I agree that the exchange of obsmarkers don't have a very good UI. Not
only the prune markers, in case of divergence we don't have a good UI
yet. I have an idea as follows:

1) Let's keep push behavior as what it is today.

2) For each pull, let's write a state file (or some obsfile) which
will store the information of obsmarkers pulled which changed the
existing state.
For example: If Alice pulls, we will store information related to
obsmarkers which are created on Alice changesets by someone else. We
can make this logic a bit smart and also include obsmarkers which
causes divergence.

3) Introduce a new command or plug the functionality into pull where
user can see what are the changes caused by pull using the state file
stored in part 2 and can confirm which changes to keep. In case a user
does not want to revive a changeset which was pruned by someone else,
the command will do that. In case of divergence, user can pick which
one to choose and the command can create a obsmarker obsoleting the
one user didn't want in favor on one he wants.
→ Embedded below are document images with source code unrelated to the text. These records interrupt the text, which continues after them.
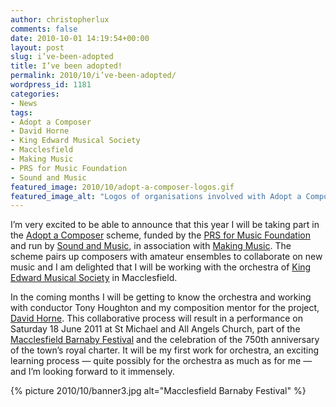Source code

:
 ```yaml
---
author: christopherlux
comments: false
date: 2010-10-01 14:19:54+00:00
layout: post
slug: i’ve-been-adopted
title: I’ve been adopted!
permalink: 2010/10/i’ve-been-adopted/
wordpress_id: 1181
categories:
- News
tags:
- Adopt a Composer
- David Horne
- King Edward Musical Society
- Macclesfield
- Making Music
- PRS for Music Foundation
- Sound and Music
featured_image: 2010/10/adopt-a-composer-logos.gif
featured_image_alt: "Logos of organisations involved with Adopt a Composer: Sound and Music, PRS for Music Foundation, Making Music and King Edward Musical Society."
---
```


I’m very excited to be able to announce that this year I will be taking part in the [Adopt a Composer](http://www.adoptacomposer.org/) scheme, funded by the [PRS for Music Foundation](http://www.prsformusicfoundation.com/) and run by [Sound and Music](http://www.soundandmusic.org/), in association with [Making Music](http://www.makingmusic.org.uk/). The scheme pairs up composers with amateur ensembles to collaborate on new music and I am delighted that I will be working with the orchestra of [King Edward Musical Society](http://www.kems.org.uk/) in Macclesfield.

In the coming months I will be getting to know the orchestra and working with conductor Tony Houghton and my composition mentor for the project, [David Horne](http://www.davidhorne.net/). This collaborative process will result in a performance on Saturday 18 June 2011 at St Michael and All Angels Church, part of the [Macclesfield Barnaby Festival](http://www.barnabyfestival.org.uk/) and the celebration of the 750th anniversary of the town’s royal charter. It will be my first work for orchestra, an exciting learning process — quite possibly for the orchestra as much as for me — and I’m looking forward to it immensely.

{% picture 2010/10/banner3.jpg alt="Macclesfield Barnaby Festival" %}
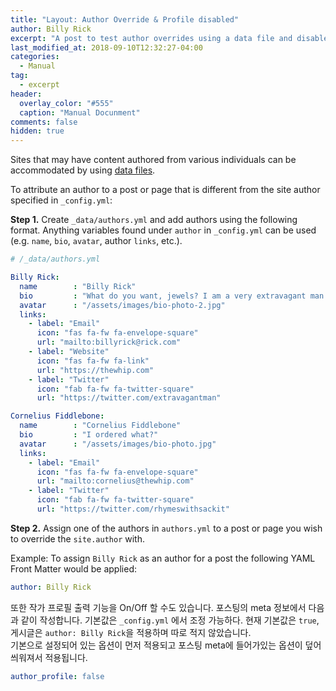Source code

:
 ```yaml
---
title: "Layout: Author Override & Profile disabled"
author: Billy Rick
excerpt: "A post to test author overrides using a data file and disabled profile"
last_modified_at: 2018-09-10T12:32:27-04:00
categories:
  - Manual
tag:
  - excerpt
header:
  overlay_color: "#555"
  caption: "Manual Docunment"
comments: false
hidden: true
---
```


Sites that may have content authored from various individuals can be accommodated by using [data files](https://jekyllrb.com/docs/datafiles/).

To attribute an author to a post or page that is different from the site author specified in `_config.yml`:

**Step 1.** Create `_data/authors.yml` and add authors using the following format. Anything variables found under `author` in `_config.yml` can be used (e.g. `name`, `bio`, `avatar`, author `links`, etc.).

```yaml
# /_data/authors.yml

Billy Rick:
  name        : "Billy Rick"
  bio         : "What do you want, jewels? I am a very extravagant man."
  avatar      : "/assets/images/bio-photo-2.jpg"
  links:
    - label: "Email"
      icon: "fas fa-fw fa-envelope-square"
      url: "mailto:billyrick@rick.com"
    - label: "Website"
      icon: "fas fa-fw fa-link"
      url: "https://thewhip.com"
    - label: "Twitter"
      icon: "fab fa-fw fa-twitter-square"
      url: "https://twitter.com/extravagantman"

Cornelius Fiddlebone:
  name        : "Cornelius Fiddlebone"
  bio         : "I ordered what?"
  avatar      : "/assets/images/bio-photo.jpg"
  links:
    - label: "Email"
      icon: "fas fa-fw fa-envelope-square"
      url: "mailto:cornelius@thewhip.com"
    - label: "Twitter"
      icon: "fab fa-fw fa-twitter-square"
      url: "https://twitter.com/rhymeswithsackit"
```

**Step 2.** Assign one of the authors in `authors.yml` to a post or page you wish to override the `site.author` with. 

Example: To assign `Billy Rick` as an author for a post the following YAML Front Matter would be applied:

```yaml
author: Billy Rick
```

또한 작가 프로필 출력 기능을 On/Off 할 수도 있습니다. 포스팅의 meta 정보에서 다음과 같이 작성합니다.
기본값은 `_config.yml` 에서 조정 가능하다. 현재 기본값은 `true`, 게시글은 `author: Billy Rick`을 적용하며 따로 적지 않았습니다.   
기본으로 설정되어 있는 옵션이 먼저 적용되고 포스팅 meta에 들어가있는 옵션이 덮어 씌워져서 적용됩니다.
```yaml
author_profile: false
``` 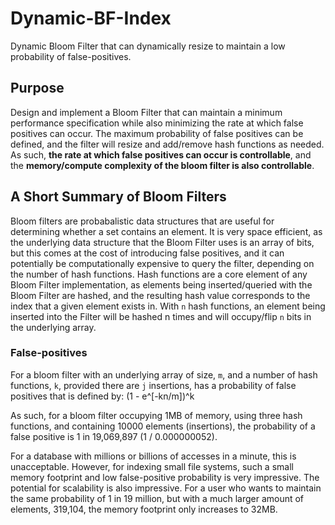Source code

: # Dynamic-BF-Index
Dynamic Bloom Filter that can dynamically resize to maintain a low probability of false-positives.

## Purpose
Design and implement a Bloom Filter that can maintain a minimum performance specification while also minimizing the rate at which false positives can occur. The maximum probability of false positives can be defined, and the filter will resize and add/remove hash functions as needed. As such, **the rate at which false positives can occur is controllable**, and the **memory/compute complexity of the bloom filter is also controllable**.

## A Short Summary of Bloom Filters
Bloom filters are probabalistic data structures that are useful for determining whether a set contains an element. It is very space efficient, as the underlying data structure that the Bloom Filter uses is an array of bits, but this comes at the cost of introducing false positives, and it can potentially be computationally expensive to query the filter, depending on the number of hash functions. Hash functions are a core element of any Bloom Filter implementation, as elements being inserted/queried with the Bloom Filter are hashed, and the resulting hash value corresponds to the index that a given element exists in. With ```n``` hash functions, an element being inserted into the Filter will be hashed n times and will occupy/flip ```n``` bits in the underlying array. 

### False-positives
For a bloom filter with an underlying array of size, ```m```, and a number of hash functions, ```k```, provided there are ```j``` insertions, has a probability of false positives that is defined by: (1 - e^[-kn/m])^k

As such, for a bloom filter occupying 1MB of memory, using three hash functions, and containing 10000 elements (insertions), the probability of a false positive is 1 in 19,069,897 (1 / 0.000000052).

For a database with millions or billions of accesses in a minute, this is unacceptable. However, for indexing small file systems, such a small memory footprint and low false-positive probability is very impressive. The potential for scalability is also impressive. For a user who wants to maintain the same probability of 1 in 19 million, but with a much larger amount of elements, 319,104, the memory footprint only increases to 32MB.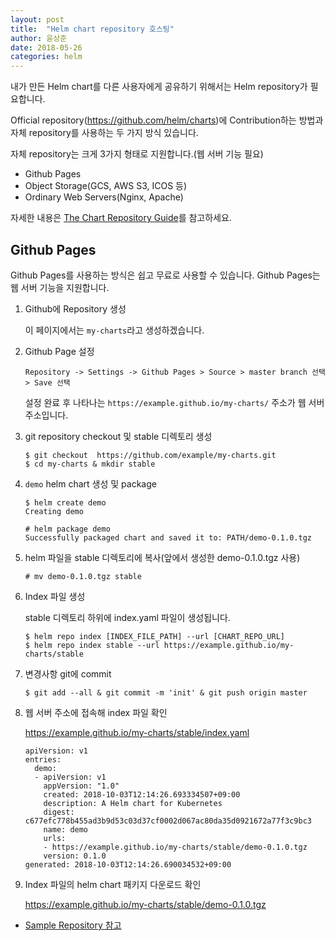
 ```yaml
---
layout: post
title:  "Helm chart repository 호스팅"
author: 윤상준
date: 2018-05-26
categories: helm
---
```


내가 만든 Helm chart를 다른 사용자에게 공유하기 위해서는 Helm repository가 필요합니다.

Official repository(https://github.com/helm/charts)에 Contribution하는 방법과 자체 repository를 사용하는 두 가지 방식 있습니다.

자체 repository는 크게 3가지 형태로 지원합니다.(웹 서버 기능 필요)

- Github Pages
- Object Storage(GCS, AWS S3, ICOS 등)
- Ordinary Web Servers(Nginx, Apache)

자세한 내용은 [The Chart Repository Guide](https://github.com/kubernetes/helm/blob/master/docs/chart_repository.md)를 참고하세요.

## Github Pages

Github Pages를 사용하는 방식은 쉽고 무료로 사용할 수 있습니다.
Github Pages는 웹 서버 기능을 지원합니다.

1. Github에 Repository 생성

    이 페이지에서는 `my-charts`라고 생성하겠습니다.

2. Github Page 설정

    `Repository -> Settings -> Github Pages > Source > master branch 선택 > Save 선택`

    설정 완료 후 나타나는 `https://example.github.io/my-charts/` 주소가 웹 서버 주소입니다.

3. git repository checkout 및 stable 디렉토리 생성

    ```
    $ git checkout  https://github.com/example/my-charts.git
    $ cd my-charts & mkdir stable
    ```

4. `demo` helm chart 생성 및 package

    ```
    $ helm create demo
    Creating demo

    # helm package demo
    Successfully packaged chart and saved it to: PATH/demo-0.1.0.tgz
    ```

5. helm 파일을 stable 디렉토리에 복사(앞에서 생성한 demo-0.1.0.tgz 사용)

    ```
    # mv demo-0.1.0.tgz stable
    ```

6. Index 파일 생성

    stable 디렉토리 하위에 index.yaml 파일이 생성됩니다.

    ```
    $ helm repo index [INDEX_FILE_PATH] --url [CHART_REPO_URL]
    $ helm repo index stable --url https://example.github.io/my-charts/stable
    ```

7. 변경사항 git에 commit

    ```
    $ git add --all & git commit -m 'init' & git push origin master
    ```

8. 웹 서버 주소에 접속해 index 파일 확인

    https://example.github.io/my-charts/stable/index.yaml

    ```
    apiVersion: v1
    entries:
      demo:
      - apiVersion: v1
        appVersion: "1.0"
        created: 2018-10-03T12:14:26.693334507+09:00
        description: A Helm chart for Kubernetes
        digest: c677efc778b455ad3b9d53c03d37cf0002d067ac80da35d0921672a77f3c9bc3
        name: demo
        urls:
        - https://example.github.io/my-charts/stable/demo-0.1.0.tgz
        version: 0.1.0
    generated: 2018-10-03T12:14:26.690034532+09:00
    ```

9. Index 파일의 helm chart 패키지 다운로드 확인

    https://example.github.io/my-charts/stable/demo-0.1.0.tgz


* [Sample Repository 참고](https://github.com/YunSangJun/my-charts)
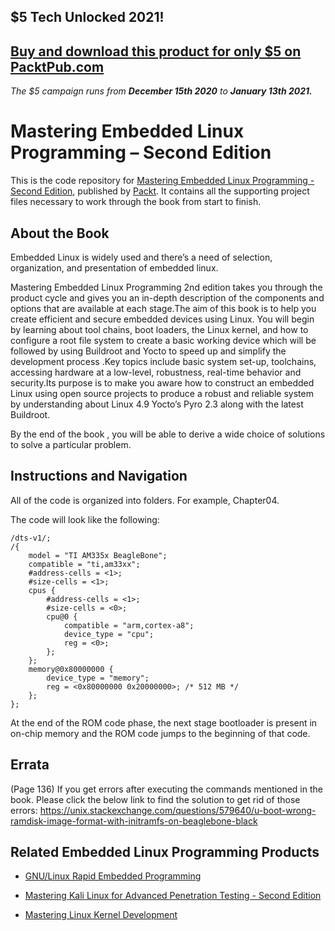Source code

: ## $5 Tech Unlocked 2021!
[Buy and download this product for only $5 on PacktPub.com](https://www.packtpub.com/)
-----
*The $5 campaign         runs from __December 15th 2020__ to __January 13th 2021.__*

# Mastering Embedded Linux Programming – Second Edition

This is the code repository for [Mastering Embedded Linux Programming - Second Edition](https://www.packtpub.com/networking-and-servers/mastering-embedded-linux-programming-second-edition?utm_source=github&utm_medium=repository&utm_campaign=9781787283282), published by [Packt](https://www.packtpub.com/?utm_source=github). It contains all the supporting project files necessary to work through the book from start to finish.

## About the Book
Embedded Linux is widely used and there’s a need of selection, organization, and presentation of embedded linux.

Mastering Embedded Linux Programming 2nd edition takes you through the product cycle and gives you an in-depth description of the components and options that are available at each stage.The aim of this book is to help you create efficient and secure embedded devices using Linux. You will begin by learning about tool chains, boot loaders, the Linux kernel, and how to configure a root file system to create a basic working device which will be followed by using Buildroot and Yocto to speed up and simplify the development process .Key topics include basic system set-up, toolchains, accessing hardware at a low-level, robustness, real-time behavior and security.Its purpose is to make you aware how to construct an embedded Linux using open source projects to produce a robust and reliable system by understanding about Linux 4.9 Yocto’s Pyro 2.3 along with the latest Buildroot.

By the end of the book , you will be able to derive a wide choice of solutions to solve a particular problem.

## Instructions and Navigation

All of the code is organized into folders. For example, Chapter04.


The code will look like the following:
```
/dts-v1/;
/{
    model = "TI AM335x BeagleBone";
    compatible = "ti,am33xx";
    #address-cells = <1>;
    #size-cells = <1>;
    cpus {
        #address-cells = <1>;
        #size-cells = <0>;
        cpu@0 {
            compatible = "arm,cortex-a8";
            device_type = "cpu";
            reg = <0>;
        };
    };
    memory@0x80000000 {
        device_type = "memory";
        reg = <0x80000000 0x20000000>; /* 512 MB */
    };
};
```

At the end of the ROM code phase, the next stage bootloader is present in on-chip memory and the ROM code jumps to the beginning of that code.

## Errata
	
(Page 136) If you get errors after executing the commands mentioned in the book. Please click the below link to find the solution to get rid of those errors:
	https://unix.stackexchange.com/questions/579640/u-boot-wrong-ramdisk-image-format-with-initramfs-on-beaglebone-black
	 

## Related Embedded Linux Programming Products

* [GNU/Linux Rapid Embedded Programming](https://www.packtpub.com/hardware-and-creative/gnulinux-rapid-embedded-programming?utm_source=github&utm_medium=repository&utm_campaign=9781786461803)

* [Mastering Kali Linux for Advanced Penetration Testing - Second Edition](https://www.packtpub.com/networking-and-servers/mastering-kali-linux-advanced-penetration-testing-second-edition?utm_source=github&utm_medium=repository&utm_campaign=9781787120235)

* [Mastering Linux Kernel Development](https://www.packtpub.com/application-development/mastering-linux-kernel-development?utm_source=github&utm_medium=repository&utm_campaign=9781785883057)

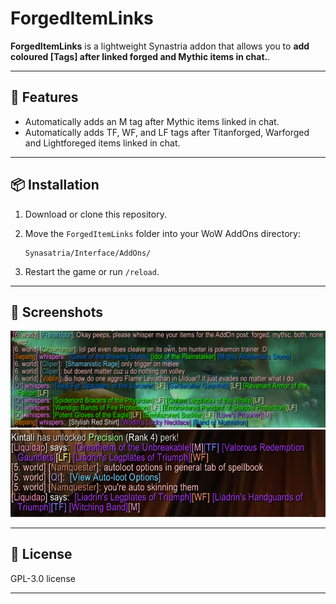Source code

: 
# ForgedItemLinks

**ForgedItemLinks** is a lightweight Synastria addon that allows you to **add coloured [Tags] after linked forged and Mythic items in chat.**.

---

## 🔧 Features

- Automatically adds an M tag after Mythic items linked in chat.
- Automatically adds TF, WF, and LF tags after Titanforged, Warforged and Lightforeged items linked in chat.

---

## 📦 Installation

1. Download or clone this repository.
2. Move the `ForgedItemLinks` folder into your WoW AddOns directory:

   ```
   Synasatria/Interface/AddOns/
   ```

3. Restart the game or run `/reload`.

---

## 📸 Screenshots

 ![Lightforges](screenshots/LFS.PNG)
 ![Variety](screenshots/Others.PNG) 

---


## 📜 License

GPL-3.0 license

---
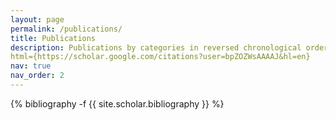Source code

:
 ```yaml
---
layout: page
permalink: /publications/
title: Publications
description: Publications by categories in reversed chronological order.
html={https://scholar.google.com/citations?user=bpZOZWsAAAAJ&hl=en}
nav: true
nav_order: 2
---
```

<!-- _pages/publications.md -->
<div class="publications">

{% bibliography -f {{ site.scholar.bibliography }} %}

</div>
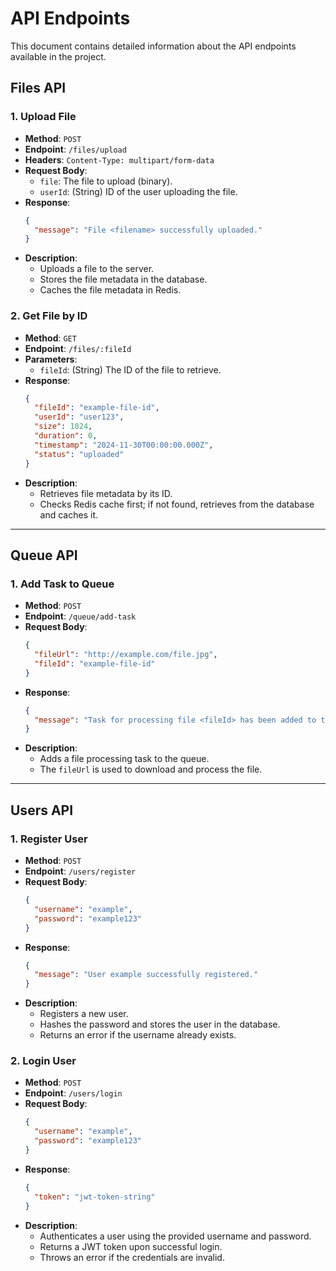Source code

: 
# API Endpoints

This document contains detailed information about the API endpoints available in the project.

## Files API

### 1. Upload File
- **Method**: `POST`
- **Endpoint**: `/files/upload`
- **Headers**: `Content-Type: multipart/form-data`
- **Request Body**:
  - `file`: The file to upload (binary).
  - `userId`: (String) ID of the user uploading the file.
- **Response**:
  ```json
  {
    "message": "File <filename> successfully uploaded."
  }
  ```
- **Description**:
  - Uploads a file to the server.
  - Stores the file metadata in the database.
  - Caches the file metadata in Redis.

### 2. Get File by ID
- **Method**: `GET`
- **Endpoint**: `/files/:fileId`
- **Parameters**:
  - `fileId`: (String) The ID of the file to retrieve.
- **Response**:
  ```json
  {
    "fileId": "example-file-id",
    "userId": "user123",
    "size": 1024,
    "duration": 0,
    "timestamp": "2024-11-30T00:00:00.000Z",
    "status": "uploaded"
  }
  ```
- **Description**:
  - Retrieves file metadata by its ID.
  - Checks Redis cache first; if not found, retrieves from the database and caches it.

---

## Queue API

### 1. Add Task to Queue
- **Method**: `POST`
- **Endpoint**: `/queue/add-task`
- **Request Body**:
  ```json
  {
    "fileUrl": "http://example.com/file.jpg",
    "fileId": "example-file-id"
  }
  ```
- **Response**:
  ```json
  {
    "message": "Task for processing file <fileId> has been added to the queue."
  }
  ```
- **Description**:
  - Adds a file processing task to the queue.
  - The `fileUrl` is used to download and process the file.

---

## Users API

### 1. Register User
- **Method**: `POST`
- **Endpoint**: `/users/register`
- **Request Body**:
  ```json
  {
    "username": "example",
    "password": "example123"
  }
  ```
- **Response**:
  ```json
  {
    "message": "User example successfully registered."
  }
  ```
- **Description**:
  - Registers a new user.
  - Hashes the password and stores the user in the database.
  - Returns an error if the username already exists.

### 2. Login User
- **Method**: `POST`
- **Endpoint**: `/users/login`
- **Request Body**:
  ```json
  {
    "username": "example",
    "password": "example123"
  }
  ```
- **Response**:
  ```json
  {
    "token": "jwt-token-string"
  }
  ```
- **Description**:
  - Authenticates a user using the provided username and password.
  - Returns a JWT token upon successful login.
  - Throws an error if the credentials are invalid.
I am already thinking
how good a curses UI will be for this.

4) By storing information as mentioned in 2nd point, we can also know
which pruned changesets we need to keep visible for sometime until
either the user confirms the prune or revive that.

This will cause problems in cases when a user works with multiple
accounts which I think can be solved by having a concept of user alias
or user group kind of thing.

On Thu, Nov 16, 2017 at 1:15 AM, Jun Wu <quark at fb.com> wrote:
> Excerpts from Augie Fackler's message of 2017-11-15 14:15:44 -0500:
>> > On Nov 15, 2017, at 14:12, Jun Wu <quark at fb.com> wrote:
>> > I think there are 2 kinds of "prune"s that might be treated differently:
>> >
>> >  o C                       o C
>> >  |                         |
>> >  x B (B -> (), parent A)   | x B (B -> (), parent A)
>> >  |                         |/
>> >  o A                       o A
>> >
>> > When pulling "C", I guess it's reasonable to pull the marker for the left
>> > case.  The right case might want an option.
>>
>> I think the left case is only viable because the change already doesn't
>> disappear due to the anchoring of C. I think it's still plausible (likely
>> even?) that the user will want to revise B and continue with it, or will
>> otherwise prune the change locally if it ended up being a dead end.
>
> My understanding was from a "branch" perspective, less about visibility:
>
> By getting a marker in the left case, the user has a chance to solve
> instability for "C" (the branch they care about) locally and sync a solution
> to the server (otherwise the server might stay unresolved). In the right
> case, they don't care about "B" branch right now (since B is not an ancestor
> of C) so markers there do not matter.
>
> But I understand it also makes sense sometimes to avoid the prune marker
> even in this case.
>
> I don't have a quick and "correct" solution right now. If we could make
> more changes, I think a possible final situation that also simplifies a lot
> of things is like:
>
>   - Visibility is tracked at an level (probably even lower than phases),
>     revised (like pinned_revs) at higher levels.
>   - There are only 1:1 mapping markers. No prunes or splits.
>   - A marker could have an optional "rebase hint" flag. Once set, it does
>     not obsolete anything, but is only used for helping decide rebase
>     destination. When splitting A to B and C, write a "rebase hint" marker
>     from A to C and change visibility to hide A.
>
> This actually disallows the above left case - rebase immediately is the only
> way to get rid of commits in a stack.